Otsuki Takeshi, Maeda Seiji, Iemitsu Motoyuki, Saito Yoko, Tanimura Yuko, Ajisaka Ryuichi, Miyauchi Takashi
Center for Tsukuba Advanced Research Alliance, University of Tsukuba, Tsukuba, Ibaraki 305-8577, Japan.
Am J Physiol Heart Circ Physiol. 2007 Feb;292(2):H786-91. doi: 10.1152/ajpheart.00678.2006. Epub 2006 Sep 22.

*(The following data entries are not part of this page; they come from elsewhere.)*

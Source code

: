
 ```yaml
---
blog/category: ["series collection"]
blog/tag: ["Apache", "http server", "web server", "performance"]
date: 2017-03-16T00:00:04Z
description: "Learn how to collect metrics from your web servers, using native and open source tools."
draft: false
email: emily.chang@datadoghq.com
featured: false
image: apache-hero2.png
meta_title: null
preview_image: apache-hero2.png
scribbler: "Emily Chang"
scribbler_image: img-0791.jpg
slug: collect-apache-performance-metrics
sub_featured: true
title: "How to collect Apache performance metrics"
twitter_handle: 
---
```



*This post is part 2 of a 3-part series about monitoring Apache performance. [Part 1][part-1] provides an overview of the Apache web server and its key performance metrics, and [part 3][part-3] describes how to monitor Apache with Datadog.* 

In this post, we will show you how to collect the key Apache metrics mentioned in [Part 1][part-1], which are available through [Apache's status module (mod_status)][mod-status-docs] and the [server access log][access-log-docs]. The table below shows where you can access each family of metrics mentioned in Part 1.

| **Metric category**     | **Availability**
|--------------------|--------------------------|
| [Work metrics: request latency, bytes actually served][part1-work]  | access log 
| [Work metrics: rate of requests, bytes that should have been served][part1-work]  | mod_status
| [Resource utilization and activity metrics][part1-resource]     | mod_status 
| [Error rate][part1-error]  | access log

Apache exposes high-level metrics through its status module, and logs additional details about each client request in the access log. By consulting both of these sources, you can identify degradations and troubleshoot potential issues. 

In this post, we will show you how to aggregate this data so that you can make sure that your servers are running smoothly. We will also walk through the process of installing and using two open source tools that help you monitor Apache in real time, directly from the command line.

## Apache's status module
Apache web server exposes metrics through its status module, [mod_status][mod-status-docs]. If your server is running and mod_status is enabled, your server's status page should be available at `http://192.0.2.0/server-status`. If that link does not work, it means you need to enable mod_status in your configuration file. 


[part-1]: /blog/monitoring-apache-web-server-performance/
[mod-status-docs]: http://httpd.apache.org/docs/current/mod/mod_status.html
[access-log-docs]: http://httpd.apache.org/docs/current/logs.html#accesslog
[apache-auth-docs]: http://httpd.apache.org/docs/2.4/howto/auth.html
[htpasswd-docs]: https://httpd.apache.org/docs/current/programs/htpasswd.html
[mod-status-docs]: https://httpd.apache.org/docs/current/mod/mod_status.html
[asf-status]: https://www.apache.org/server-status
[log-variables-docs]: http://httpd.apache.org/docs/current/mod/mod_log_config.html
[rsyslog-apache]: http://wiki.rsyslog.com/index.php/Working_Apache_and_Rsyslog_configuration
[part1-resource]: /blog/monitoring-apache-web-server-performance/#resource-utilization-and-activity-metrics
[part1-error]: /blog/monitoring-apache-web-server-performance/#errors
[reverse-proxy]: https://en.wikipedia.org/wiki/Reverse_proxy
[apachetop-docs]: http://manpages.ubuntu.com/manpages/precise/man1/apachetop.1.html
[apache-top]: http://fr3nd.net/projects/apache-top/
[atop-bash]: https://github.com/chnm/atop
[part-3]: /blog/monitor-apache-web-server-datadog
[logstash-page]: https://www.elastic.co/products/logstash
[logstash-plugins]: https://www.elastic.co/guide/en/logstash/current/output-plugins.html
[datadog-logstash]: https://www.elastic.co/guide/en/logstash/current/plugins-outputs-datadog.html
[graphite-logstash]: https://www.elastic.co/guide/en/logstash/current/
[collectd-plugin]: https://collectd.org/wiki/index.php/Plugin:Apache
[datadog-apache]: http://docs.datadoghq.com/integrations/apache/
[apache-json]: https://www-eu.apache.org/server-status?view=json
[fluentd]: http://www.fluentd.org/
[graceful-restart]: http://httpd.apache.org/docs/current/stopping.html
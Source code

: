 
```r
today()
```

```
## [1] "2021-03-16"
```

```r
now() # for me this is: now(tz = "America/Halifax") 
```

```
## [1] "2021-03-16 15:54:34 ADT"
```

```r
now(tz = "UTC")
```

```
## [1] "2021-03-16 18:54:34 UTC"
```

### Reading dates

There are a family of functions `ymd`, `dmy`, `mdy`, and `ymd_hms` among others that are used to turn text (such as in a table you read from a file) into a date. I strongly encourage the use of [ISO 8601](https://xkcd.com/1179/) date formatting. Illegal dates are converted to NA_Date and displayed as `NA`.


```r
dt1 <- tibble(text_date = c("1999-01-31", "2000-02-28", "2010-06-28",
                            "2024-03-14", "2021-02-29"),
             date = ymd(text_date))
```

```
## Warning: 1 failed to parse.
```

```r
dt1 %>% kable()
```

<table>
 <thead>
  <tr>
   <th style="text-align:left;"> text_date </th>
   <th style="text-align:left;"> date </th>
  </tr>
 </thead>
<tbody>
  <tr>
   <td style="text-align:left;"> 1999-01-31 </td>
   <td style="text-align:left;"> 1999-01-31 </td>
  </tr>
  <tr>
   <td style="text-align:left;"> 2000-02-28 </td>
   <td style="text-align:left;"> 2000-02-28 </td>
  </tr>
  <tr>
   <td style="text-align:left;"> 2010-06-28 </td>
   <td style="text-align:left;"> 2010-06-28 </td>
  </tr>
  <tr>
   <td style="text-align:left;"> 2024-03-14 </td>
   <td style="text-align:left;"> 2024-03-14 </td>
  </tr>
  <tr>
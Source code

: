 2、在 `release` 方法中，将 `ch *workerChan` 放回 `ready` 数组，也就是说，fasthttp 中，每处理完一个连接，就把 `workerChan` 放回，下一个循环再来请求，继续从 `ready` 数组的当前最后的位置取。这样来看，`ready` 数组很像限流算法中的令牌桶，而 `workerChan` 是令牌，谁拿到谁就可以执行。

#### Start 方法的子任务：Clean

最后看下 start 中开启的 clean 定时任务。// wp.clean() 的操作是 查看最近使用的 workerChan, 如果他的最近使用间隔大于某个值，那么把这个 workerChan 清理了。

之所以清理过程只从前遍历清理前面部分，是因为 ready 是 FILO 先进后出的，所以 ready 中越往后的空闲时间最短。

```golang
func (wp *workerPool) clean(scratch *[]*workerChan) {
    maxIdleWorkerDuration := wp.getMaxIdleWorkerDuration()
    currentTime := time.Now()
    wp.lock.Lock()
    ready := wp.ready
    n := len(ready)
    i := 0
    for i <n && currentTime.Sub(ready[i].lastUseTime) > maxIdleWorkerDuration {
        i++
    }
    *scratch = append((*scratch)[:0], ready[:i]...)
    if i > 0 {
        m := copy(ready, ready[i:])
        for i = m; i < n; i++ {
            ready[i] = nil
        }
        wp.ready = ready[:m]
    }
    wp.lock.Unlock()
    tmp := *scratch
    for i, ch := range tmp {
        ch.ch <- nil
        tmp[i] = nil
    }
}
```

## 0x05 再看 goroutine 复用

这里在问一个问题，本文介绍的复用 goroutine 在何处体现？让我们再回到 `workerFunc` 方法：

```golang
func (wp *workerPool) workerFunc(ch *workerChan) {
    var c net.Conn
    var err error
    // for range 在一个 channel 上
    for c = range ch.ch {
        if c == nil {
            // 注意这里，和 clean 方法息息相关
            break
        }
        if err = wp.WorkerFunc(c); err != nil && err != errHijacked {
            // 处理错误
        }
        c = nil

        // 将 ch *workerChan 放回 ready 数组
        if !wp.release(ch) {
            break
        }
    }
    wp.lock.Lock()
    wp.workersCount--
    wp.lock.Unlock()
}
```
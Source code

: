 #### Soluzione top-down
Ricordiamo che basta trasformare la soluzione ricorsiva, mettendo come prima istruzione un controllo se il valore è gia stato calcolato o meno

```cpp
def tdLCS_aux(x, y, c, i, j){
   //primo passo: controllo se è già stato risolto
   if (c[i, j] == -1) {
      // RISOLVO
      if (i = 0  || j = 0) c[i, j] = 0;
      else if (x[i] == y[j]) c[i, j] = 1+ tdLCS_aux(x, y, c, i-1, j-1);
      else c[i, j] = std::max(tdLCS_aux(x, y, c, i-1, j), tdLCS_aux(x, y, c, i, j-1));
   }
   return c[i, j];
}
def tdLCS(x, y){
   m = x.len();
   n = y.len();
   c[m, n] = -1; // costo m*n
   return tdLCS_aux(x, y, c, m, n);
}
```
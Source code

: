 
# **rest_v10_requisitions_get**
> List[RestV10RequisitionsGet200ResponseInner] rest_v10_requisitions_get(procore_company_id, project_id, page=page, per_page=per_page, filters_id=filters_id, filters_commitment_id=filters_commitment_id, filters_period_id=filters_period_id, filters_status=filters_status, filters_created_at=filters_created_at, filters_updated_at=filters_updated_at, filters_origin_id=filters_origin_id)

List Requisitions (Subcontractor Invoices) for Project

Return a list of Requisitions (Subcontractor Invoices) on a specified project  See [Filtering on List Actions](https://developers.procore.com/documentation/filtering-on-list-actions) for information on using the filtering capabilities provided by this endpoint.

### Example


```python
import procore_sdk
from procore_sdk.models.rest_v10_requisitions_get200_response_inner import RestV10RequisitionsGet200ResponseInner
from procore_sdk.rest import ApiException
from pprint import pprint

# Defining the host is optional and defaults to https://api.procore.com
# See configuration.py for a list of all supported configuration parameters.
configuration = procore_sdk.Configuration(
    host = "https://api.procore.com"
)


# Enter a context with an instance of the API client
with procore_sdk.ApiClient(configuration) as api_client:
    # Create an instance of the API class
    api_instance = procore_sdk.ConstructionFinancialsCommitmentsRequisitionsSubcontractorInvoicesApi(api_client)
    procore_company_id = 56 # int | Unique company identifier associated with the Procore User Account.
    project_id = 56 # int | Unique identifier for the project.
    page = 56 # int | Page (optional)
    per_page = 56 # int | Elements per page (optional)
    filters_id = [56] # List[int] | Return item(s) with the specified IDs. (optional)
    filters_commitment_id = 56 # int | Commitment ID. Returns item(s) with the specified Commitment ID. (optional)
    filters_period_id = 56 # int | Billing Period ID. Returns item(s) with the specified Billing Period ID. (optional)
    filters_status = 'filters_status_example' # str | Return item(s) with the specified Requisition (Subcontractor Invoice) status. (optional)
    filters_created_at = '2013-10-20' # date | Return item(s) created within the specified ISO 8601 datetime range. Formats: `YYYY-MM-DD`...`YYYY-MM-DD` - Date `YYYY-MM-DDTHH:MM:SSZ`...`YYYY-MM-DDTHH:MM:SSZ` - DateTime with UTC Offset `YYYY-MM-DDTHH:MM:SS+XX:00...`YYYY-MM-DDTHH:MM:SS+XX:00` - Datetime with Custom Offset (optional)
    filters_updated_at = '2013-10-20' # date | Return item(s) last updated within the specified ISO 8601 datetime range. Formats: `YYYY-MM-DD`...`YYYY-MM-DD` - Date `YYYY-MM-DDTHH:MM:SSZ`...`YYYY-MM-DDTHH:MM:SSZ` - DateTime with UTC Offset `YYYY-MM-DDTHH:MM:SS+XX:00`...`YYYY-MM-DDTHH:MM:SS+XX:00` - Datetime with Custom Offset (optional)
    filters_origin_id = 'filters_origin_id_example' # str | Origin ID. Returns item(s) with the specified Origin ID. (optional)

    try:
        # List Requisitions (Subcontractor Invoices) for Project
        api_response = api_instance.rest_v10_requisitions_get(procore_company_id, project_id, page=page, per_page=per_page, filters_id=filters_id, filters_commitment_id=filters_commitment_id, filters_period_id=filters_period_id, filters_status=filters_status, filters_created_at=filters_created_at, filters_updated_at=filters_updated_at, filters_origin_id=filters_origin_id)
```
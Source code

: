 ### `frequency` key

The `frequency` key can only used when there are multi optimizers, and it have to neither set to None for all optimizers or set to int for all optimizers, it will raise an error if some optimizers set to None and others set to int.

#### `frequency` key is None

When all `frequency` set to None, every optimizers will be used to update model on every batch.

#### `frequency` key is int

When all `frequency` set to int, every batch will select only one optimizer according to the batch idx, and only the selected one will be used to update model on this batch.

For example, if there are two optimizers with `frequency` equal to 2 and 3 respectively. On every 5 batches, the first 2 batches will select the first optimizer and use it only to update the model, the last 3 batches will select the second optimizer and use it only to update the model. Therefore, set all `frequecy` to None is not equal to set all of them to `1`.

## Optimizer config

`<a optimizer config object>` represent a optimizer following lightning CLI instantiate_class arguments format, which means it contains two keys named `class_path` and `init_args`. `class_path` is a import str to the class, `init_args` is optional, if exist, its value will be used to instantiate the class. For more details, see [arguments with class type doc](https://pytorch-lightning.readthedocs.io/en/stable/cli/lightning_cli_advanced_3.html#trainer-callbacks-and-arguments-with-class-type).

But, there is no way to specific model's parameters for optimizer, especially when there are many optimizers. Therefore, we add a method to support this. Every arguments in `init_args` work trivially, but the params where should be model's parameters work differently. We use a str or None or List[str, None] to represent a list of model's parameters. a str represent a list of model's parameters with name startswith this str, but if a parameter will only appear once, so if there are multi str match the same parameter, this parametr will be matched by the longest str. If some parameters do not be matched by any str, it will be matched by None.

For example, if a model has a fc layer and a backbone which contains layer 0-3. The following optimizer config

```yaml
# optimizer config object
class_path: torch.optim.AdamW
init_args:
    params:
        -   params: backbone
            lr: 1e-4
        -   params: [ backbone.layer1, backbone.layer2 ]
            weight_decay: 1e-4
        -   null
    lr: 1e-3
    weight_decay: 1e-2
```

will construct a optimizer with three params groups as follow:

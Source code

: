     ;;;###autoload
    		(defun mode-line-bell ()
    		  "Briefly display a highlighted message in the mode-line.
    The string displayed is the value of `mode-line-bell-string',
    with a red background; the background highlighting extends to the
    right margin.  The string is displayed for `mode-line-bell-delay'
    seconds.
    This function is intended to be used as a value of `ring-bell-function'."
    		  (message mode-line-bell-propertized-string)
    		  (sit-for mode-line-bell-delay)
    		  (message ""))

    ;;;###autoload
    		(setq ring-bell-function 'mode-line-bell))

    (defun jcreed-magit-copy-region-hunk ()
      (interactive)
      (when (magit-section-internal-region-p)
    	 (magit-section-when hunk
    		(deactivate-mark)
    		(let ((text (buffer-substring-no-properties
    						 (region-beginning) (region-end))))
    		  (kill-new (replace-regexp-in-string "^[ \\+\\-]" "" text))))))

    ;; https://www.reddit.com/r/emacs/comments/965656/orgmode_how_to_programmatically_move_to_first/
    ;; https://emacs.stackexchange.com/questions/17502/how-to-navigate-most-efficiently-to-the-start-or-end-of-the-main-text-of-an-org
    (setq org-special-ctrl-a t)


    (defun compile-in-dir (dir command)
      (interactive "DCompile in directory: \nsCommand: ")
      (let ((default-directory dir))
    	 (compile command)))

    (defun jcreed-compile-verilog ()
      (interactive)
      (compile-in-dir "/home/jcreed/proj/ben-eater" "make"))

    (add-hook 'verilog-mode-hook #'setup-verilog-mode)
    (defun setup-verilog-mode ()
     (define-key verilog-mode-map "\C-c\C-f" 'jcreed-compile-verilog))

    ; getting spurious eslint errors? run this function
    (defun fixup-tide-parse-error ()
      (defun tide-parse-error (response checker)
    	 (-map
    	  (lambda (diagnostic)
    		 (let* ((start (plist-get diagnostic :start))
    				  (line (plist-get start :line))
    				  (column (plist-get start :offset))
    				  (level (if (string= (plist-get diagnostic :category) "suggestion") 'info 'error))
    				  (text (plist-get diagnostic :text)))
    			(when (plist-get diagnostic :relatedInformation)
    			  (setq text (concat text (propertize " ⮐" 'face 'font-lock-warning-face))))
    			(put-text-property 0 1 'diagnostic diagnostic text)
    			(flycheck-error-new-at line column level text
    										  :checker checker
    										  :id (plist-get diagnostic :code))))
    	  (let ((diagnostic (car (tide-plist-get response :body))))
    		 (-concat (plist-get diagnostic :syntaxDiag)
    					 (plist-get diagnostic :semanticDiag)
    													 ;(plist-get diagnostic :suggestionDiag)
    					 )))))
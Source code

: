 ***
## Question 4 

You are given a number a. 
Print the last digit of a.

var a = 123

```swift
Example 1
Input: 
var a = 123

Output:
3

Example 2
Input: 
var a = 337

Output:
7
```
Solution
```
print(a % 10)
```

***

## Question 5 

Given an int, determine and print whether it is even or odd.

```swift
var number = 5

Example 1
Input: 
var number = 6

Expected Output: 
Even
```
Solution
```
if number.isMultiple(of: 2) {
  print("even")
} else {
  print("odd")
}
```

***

Arterial stiffness is higher in strength-trained humans and lower in endurance-trained humans. However, the mechanisms underlying these different adaptations are unclear. Vascular endothelium-derived factors, such as endothelin-1 (ET-1) and nitric oxide (NO), play an important role in the regulation of vascular tonus. We hypothesized that endogenous ET-1 and NO participate in the adaptation of arterial stiffness in different types of exercise training. The purpose of this study was to investigate plasma ET-1 and NO concentrations and arterial stiffness in strength- and endurance-trained men. Young strength-trained athletes (SA; n = 11), endurance-trained athletes (EA; n = 12), and sedentary control men (C; n = 12) participated in this study. Maximal handgrip strength in SA and maximal oxygen uptake in EA were markedly greater than in C. Aortic pulse-wave velocity, which is an established index of arterial stiffness, was higher in SA and lower in EA than in C. Additionally, we measured systemic arterial compliance (SAC) using carotid artery applanation tonometry and Doppler echocardiography, because arterial stiffness is a primary determinant of the compliance. SAC was lower in SA and higher in EA compared with that in C. Plasma ET-1 concentrations were higher in SA compared with C and EA. We did not find significant differences in plasma NO concentrations (measured as the stable end product of NO, i.e., nitrite/nitrate). The relationships of plasma ET-1 concentrations to aortic pulse-wave velocity and SAC were linear. These results suggest that differences in endogenous ET-1 may partly participate in the mechanism underlying different adaptations of arterial stiffness in strength- and endurance-trained men.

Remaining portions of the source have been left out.